<heat> mjg, i got from 30k -> 90k, and then -> 120k by skipping the slow, sleepable locked lookup for tmpfs
<heat> in the meanwhile I'm pretty sure I broke rename(2)
<heat> but I think that all needs a revamp sooooooooooooooooooooooo
<heat> not horrible
<mjg> wut
<mjg> what's your single threaded perf
<heat> 80k
<geist> Rename is optional
<mjg> well then you got a positive scaling factor
<mjg> geist: not used in the benchmark, so who even cares!
<mjg> ship
<mjg> heat: still, waiting for the *legitimate* openbsd comparison :)

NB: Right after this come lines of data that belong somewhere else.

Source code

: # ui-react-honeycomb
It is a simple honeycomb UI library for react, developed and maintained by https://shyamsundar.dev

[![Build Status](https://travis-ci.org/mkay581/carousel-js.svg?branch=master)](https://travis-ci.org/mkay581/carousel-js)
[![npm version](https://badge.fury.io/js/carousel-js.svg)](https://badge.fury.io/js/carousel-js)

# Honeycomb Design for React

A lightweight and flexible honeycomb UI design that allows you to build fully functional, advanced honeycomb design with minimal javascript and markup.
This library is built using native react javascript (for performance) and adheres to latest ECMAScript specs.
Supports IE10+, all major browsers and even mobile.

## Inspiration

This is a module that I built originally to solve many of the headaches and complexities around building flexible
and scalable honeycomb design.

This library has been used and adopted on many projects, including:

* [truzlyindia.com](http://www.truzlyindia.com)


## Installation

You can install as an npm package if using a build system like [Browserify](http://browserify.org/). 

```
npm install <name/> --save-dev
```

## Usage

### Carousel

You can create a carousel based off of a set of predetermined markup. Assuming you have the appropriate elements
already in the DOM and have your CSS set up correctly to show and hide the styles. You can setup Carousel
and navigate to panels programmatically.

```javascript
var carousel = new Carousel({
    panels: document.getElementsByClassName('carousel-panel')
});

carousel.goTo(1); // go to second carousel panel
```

<heat> mjg, well funnily enough from -t 2 to -t 4 I get ~0% performance difference
<heat> so it scales up to 2 threads? :P
<mjg> :)
<heat> tbf it's hitting a single lock
<mjg> i have to say this little shit does not scale almost whatsoever
<mjg> and that's partially by design
<heat> vfsmix?
<mjg> yea
<mjg> well le me restate, in all current kernels it serializes on the same lock
<mjg> in principle they could make it scale though
<mjg> at least for tmpfs
<heat> which lock? /tmp's dentry?
<mjg> yea
<mjg> well not dentry, more like inode
<mjg> anyhow if you want something which has a chance to scale, see the stat benches i pasted
<mjg> doing almost linear scaling there (modulo power throttling and whatnot issues)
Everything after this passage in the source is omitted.